Esse foi o protótipo que foi apresentado no I Arcano Games Day. Infelizmente o jogo era muito matemático e burocrático. Acabamos até precisando desenvolver uma espécie de “ábaco” de atributos para facilitar a contagem das coisas. Não preciso dizer que recuamos desta ideia depois.
Anime Saga – Versão com ábaco
Porém, pudemos aproveitar as partes que estavam legais:
- Atributos, gostamos da ideia dos atributos. (Força, Agilidade, Inteligência, Poder)
- Poderes únicos que alteram uso das cartas, ou fornecem bônus passivos.
- Cartas com múltiplos usos.
- Desafios, que para serem vencidos requerem gasto de combinações específicas de atributos.
- Inimigos devem ser derrotados.
Fiquei pensando nisso por bastante tempo. No começo de fevereiro ainda estávamos testando a versão com o “Ábaco” nos eventos, enquanto eu trabalhava em outras possibilidades. Foi nesse período que surgiu a ideia que resultou na mecânica atual:
- Cinco pilhas de cartas. Como uma ação o jogador pode comprar uma das pilhas. Porém ao utilizar cartas ele deve devolvê-las as pilhas, sempre uma carta por vez, e sempre na pilha mais vazia à sua escolha, assim disponibilizando-as aos outros jogadores.

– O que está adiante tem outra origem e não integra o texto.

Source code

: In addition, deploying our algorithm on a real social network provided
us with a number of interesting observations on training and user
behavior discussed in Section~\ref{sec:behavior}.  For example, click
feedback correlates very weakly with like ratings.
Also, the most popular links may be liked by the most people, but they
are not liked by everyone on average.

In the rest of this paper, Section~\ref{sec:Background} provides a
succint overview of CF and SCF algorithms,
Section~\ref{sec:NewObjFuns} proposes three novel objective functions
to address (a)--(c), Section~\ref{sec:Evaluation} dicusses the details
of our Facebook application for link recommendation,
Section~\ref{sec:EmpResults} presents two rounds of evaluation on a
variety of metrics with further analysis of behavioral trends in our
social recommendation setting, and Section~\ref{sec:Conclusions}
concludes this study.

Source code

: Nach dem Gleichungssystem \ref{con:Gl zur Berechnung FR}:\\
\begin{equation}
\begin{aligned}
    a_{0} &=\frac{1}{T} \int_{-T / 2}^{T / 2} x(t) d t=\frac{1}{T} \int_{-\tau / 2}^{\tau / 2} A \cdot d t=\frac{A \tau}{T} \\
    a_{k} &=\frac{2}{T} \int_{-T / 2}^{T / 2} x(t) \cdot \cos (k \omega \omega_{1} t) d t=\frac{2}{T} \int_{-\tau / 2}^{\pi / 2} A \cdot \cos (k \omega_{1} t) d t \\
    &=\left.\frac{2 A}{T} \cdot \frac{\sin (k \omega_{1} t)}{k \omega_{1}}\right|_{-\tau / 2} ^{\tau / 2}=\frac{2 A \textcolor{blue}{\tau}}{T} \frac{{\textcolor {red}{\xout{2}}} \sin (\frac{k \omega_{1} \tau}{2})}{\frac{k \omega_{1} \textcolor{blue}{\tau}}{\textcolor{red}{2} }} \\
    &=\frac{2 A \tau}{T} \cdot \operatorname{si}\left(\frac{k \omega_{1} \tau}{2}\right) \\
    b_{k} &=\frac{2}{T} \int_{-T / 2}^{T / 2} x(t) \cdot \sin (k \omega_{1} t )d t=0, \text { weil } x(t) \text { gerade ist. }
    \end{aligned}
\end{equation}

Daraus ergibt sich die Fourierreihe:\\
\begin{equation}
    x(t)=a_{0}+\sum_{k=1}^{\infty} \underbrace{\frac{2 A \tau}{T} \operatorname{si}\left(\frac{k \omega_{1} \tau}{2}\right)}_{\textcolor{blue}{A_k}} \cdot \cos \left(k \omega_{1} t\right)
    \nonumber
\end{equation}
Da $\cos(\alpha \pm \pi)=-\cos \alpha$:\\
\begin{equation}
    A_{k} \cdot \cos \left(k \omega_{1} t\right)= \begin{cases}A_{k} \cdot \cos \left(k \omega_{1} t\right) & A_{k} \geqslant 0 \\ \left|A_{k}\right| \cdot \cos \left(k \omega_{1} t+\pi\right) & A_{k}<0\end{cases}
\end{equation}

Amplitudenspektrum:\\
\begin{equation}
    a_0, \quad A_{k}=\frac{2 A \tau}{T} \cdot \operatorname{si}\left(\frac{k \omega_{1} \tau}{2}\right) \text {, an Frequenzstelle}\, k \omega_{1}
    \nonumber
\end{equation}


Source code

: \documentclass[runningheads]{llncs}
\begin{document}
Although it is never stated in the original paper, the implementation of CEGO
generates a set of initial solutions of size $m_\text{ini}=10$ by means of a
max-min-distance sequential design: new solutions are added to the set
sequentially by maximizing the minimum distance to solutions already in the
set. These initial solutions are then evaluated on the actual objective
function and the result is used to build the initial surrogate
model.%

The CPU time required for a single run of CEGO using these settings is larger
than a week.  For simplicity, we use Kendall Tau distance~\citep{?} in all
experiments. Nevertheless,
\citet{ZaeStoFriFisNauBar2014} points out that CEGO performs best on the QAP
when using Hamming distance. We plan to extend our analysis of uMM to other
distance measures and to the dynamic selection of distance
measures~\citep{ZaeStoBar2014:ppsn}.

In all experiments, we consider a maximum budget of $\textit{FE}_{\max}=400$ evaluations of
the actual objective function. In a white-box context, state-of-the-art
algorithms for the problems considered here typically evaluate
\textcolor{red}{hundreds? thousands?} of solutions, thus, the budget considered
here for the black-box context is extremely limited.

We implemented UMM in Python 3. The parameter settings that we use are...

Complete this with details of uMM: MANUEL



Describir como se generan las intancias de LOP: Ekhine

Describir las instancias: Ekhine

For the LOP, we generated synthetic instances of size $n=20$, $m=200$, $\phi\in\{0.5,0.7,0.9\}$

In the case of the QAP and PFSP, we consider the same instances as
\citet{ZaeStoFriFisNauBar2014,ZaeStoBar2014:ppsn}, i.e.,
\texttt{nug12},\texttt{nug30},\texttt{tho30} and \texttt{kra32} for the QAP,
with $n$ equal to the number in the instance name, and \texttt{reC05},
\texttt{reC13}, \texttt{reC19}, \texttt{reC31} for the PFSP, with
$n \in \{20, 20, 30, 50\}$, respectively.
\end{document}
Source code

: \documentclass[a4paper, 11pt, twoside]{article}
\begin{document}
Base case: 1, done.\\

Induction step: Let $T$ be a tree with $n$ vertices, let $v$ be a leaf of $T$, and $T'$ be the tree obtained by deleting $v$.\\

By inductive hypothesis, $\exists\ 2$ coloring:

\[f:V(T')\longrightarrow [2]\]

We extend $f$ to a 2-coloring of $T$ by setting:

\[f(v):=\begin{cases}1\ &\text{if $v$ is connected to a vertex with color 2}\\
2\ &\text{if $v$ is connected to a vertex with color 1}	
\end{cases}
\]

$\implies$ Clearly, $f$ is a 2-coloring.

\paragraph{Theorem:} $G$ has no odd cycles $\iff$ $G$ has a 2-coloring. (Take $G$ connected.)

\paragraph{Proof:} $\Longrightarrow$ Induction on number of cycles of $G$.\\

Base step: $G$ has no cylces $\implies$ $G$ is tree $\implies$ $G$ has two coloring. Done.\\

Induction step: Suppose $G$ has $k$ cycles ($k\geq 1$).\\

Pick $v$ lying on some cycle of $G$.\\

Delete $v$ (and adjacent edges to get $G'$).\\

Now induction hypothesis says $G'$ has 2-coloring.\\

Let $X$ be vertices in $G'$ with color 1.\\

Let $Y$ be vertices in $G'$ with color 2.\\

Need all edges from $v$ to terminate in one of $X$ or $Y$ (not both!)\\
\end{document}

Tabuleiro do Anime Saga – Versão de Testes Atual com as 5 áreas para as Pilhas de Cartas.
Essa mecânica proporcionaria escolha, já que o jogador tem várias pilhas diferentes para comprar, com cartas diferentes, que tem mais de uma função cada. Mas também daria interação.
Anime Saga: Versão Antiga, mas já com Mecânica de Pilhas
A interação viria do fato de que você poderia comprar uma pilha que você acredita que será muito boa para um dos outros jogadores. Assim como a escolha de suas ações, quais das cartas você vai utilizar, e como vai distribuir as cartas na mesa, tudo altera o fluxo de cartas disponíveis aos seus oponentes, alterando o resultado do jogo.
Ao mesmo tempo a mecânica é simples. Se o jogador não quiser prestar grande atenção, ele pode simplesmente pegar a pilha que parece útil a ele, e jogar sem pensar muito. Mas caso ele deseje planejar cada jogada, ele pode observar com atenção as jogadas de cada outro jogador, e com isso construir sua mão para realizar suas ações em uma sequência que irá desfavorecer seus oponentes, e gerar a maior pontuação para si.
Fizemos o teste público dela no 37º Além do Muro no dia 11/02, onde a mecânica foi aprovada. Foi quando soubemos que tínhamos chegado em algo legal, bastava polir e aprimorar.
Foi assim que surgiu a ideia central do Anime Saga, um projeto que foi trabalhado por cerca de seis meses até lançarmos o financiamento coletivo, buscando manter a meta da Arcano de lançar dois jogos por ano.
Ainda temos que falar bastante sobre todo processo de desenvolvimento, escolha de arte, mudanças de regras, aprimoramentos, feedback em eventos, e todo processo que nos levou até o financiamento coletivo.
Pretendo continuar esse “diário de design” com mais uma ou duas publicações para explicar todo processo que se deu entre o aparecimento da mecânica principal do jogo e a versão que estamos oferecendo no financiamento coletivo.
òtimo post, sempre acompanhei seus jogos mas ainda não adquiri nenhum devido a reformas em casa rsrs mas o contaria me agradou bastante e esse anime saga está na minha lista de aquisições para até o fim do mês, mas uma coisa me incomodou no jogo que gostaria de tirar a duvida pelo que vi em gameplay.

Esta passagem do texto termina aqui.